FACT 2) When a client cannot ‘stand to the occasion’, it’s not your fault. Long are the days of uni where gossip would spread like impetigo and the next morning, you are considered the girl who cannot even turn a horny spotty nerdy freshman on. Oh no! More money means more problems, and if a businessman cannot perform, he will immediately link it to recent off-shore investigations or the fact that he just found out his Latvian mistress is pregnant. Don’t forget to be self-deprecating and ask ‘It it me?’ to which a person of that stature would have garnered enough emotional intelligence at this point in his life to say, ‘No hunny, you are just perfect’.
FACT 3) Remember when our parents bestowed us with the golden advice that ‘if you can count your friends on one hand…ya de dah’, you know it.

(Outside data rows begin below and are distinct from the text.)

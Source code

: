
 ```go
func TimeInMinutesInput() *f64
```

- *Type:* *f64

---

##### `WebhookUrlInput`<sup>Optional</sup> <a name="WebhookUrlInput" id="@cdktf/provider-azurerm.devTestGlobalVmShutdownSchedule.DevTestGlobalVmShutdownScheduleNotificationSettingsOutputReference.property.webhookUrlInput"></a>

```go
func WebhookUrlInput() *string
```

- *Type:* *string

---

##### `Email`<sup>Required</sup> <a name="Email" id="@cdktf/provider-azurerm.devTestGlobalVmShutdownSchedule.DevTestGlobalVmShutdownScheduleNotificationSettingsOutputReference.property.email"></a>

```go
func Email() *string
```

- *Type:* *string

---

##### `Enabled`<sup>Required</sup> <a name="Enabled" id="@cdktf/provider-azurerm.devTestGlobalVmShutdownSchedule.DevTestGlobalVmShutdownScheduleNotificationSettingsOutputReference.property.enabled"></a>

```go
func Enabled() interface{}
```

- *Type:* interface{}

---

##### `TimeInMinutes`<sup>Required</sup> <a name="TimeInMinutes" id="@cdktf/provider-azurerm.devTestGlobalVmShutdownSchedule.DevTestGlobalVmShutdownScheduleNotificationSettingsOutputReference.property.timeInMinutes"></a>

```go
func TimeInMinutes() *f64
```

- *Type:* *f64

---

The best thing about escorting is that you literally disappear on a level that even Salman Rushdie cannot fathom. You literally cleanse your circle without feeling guilty. Sure, they may all be bitching about how rude you are to just vanish, or whether you have been kidnapped by the YMCA but it’s so much better than them knowing the truth. You get to a stage that you are so scared of people ever catching on, that you reconcile that you will probably buy loads of cats for company.
FACT 4) You know who the golden friends are. If you are smart enough to stay private, then if you decide to tell someone and you trust them, then you know that that is a true friend.
FACT 5) You are a feminist but without a penis and with the respect for men. To be a successful elite escort, you have to have an air of femininity with the false pretense of sweet submission, then you draw the blade – just kidding. Seriously though, your nails are pretty, you have great skin as you no longer slave away in an office. You accept that without men, you would not be making money thus the respect and you are independent. Take note that respect works both ways and if a client is not reciprocating a warm approach, you know what to do girl. Escorts who leave this industry with a bitter view of men were most probably greedy and took every job without drawing their own boundaries. Something I would like to point out whilst we are on the subject: never ever expect an intimate relationship from a client. It’s not your fault that he’s asked to see you as this is a job for you but you should be responsible enough to keep it strictly professional. Pick an apple but don’t embarrass your self by trying to saw down the tree in the orchard – even Eve wasn’t that selfish. I don’t care if he’s unhappy in his marriage, he should seek a counsellor for solace, not an escort.
FACT 6) Your confidence soars and this doesn’t mean that you look down on men. It just means that, when you are in a bar having a nice chat to a girlfriend and a banker walks up to you and tells you about his chalet in Whistler or the latest deal he just closed, you can politely turn around and ask him to leave your breathing space. Then very graciously buy a round of Dalmore 1976 sent to his table so that he knows it’s not personal. No one like to be surprised from behind without an invitation.
FACT 7) You learn to love being original. In a world where everyone strives for perfection to the extent that every second girl in Mayfair is starting to look like the mayonnaise looking chicks from an Estée Lauder advert, people are starting to turn heads when they see something strange, yet beautiful. I saw a Korean escort with freckles and red hair. It got me confused about what my sexual orientation was.
Love yourself, because your peers won’t.